## Aim of the exercise
Lines holding the string "Latest" in the listing below are to be copied.

## Material for the task
# # # #

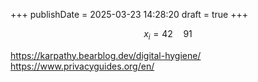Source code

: +++
publishDate = 2025-03-23 14:28:20
draft = true
+++

$$ x_i = 42 \quad 91 $$

https://karpathy.bearblog.dev/digital-hygiene/
https://www.privacyguides.org/en/
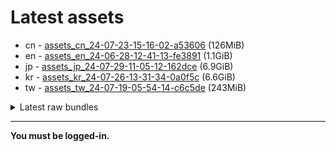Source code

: # Latest assets
- cn - [assets_cn_24-07-23-15-16-02-a53606](https://github.com/ArknightsAssets/NewAssets/actions/runs/10090697237/artifacts/1738512986) (126MiB)
- en - [assets_en_24-06-28-12-41-13-fe3891](https://github.com/ArknightsAssets/NewAssets/actions/runs/9861399800/artifacts/1683197979) (1.1GiB)
- jp - [assets_jp_24-07-29-11-05-12-162dce](https://github.com/ArknightsAssets/NewAssets/actions/runs/10172648887/artifacts/1758325765) (6.9GiB)
- kr - [assets_kr_24-07-26-13-31-34-0a0f5c](https://github.com/ArknightsAssets/NewAssets/actions/runs/10172648887/artifacts/1758286949) (6.6GiB)
- tw - [assets_tw_24-07-19-05-54-14-c6c5de](https://github.com/ArknightsAssets/NewAssets/actions/runs/10089804512/artifacts/1738304986) (243MiB)

<details>
<summary>Latest raw bundles</summary>

- cn - [bundles_cn_24-07-23-15-16-02-a53606](https://github.com/ArknightsAssets/NewAssets/actions/runs/10090697237/artifacts/1738513174) (56MiB)
- en - [bundles_en_24-06-28-12-41-13-fe3891](https://github.com/ArknightsAssets/NewAssets/actions/runs/9861399800/artifacts/1683198661) (350MiB)
- jp - [bundles_jp_24-07-29-11-05-12-162dce](https://github.com/ArknightsAssets/NewAssets/actions/runs/10172648887/artifacts/1758329686) (2.3GiB)
- kr - [bundles_kr_24-07-26-13-31-34-0a0f5c](https://github.com/ArknightsAssets/NewAssets/actions/runs/10172648887/artifacts/1758289956) (2.2GiB)
- tw - [bundles_tw_24-07-19-05-54-14-c6c5de](https://github.com/ArknightsAssets/NewAssets/actions/runs/10089804512/artifacts/1738305237) (100MiB)

</details>

---

**You must be logged-in.**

# # # #

## Completed task
: # Latest assets
<summary>Latest raw bundles</summary>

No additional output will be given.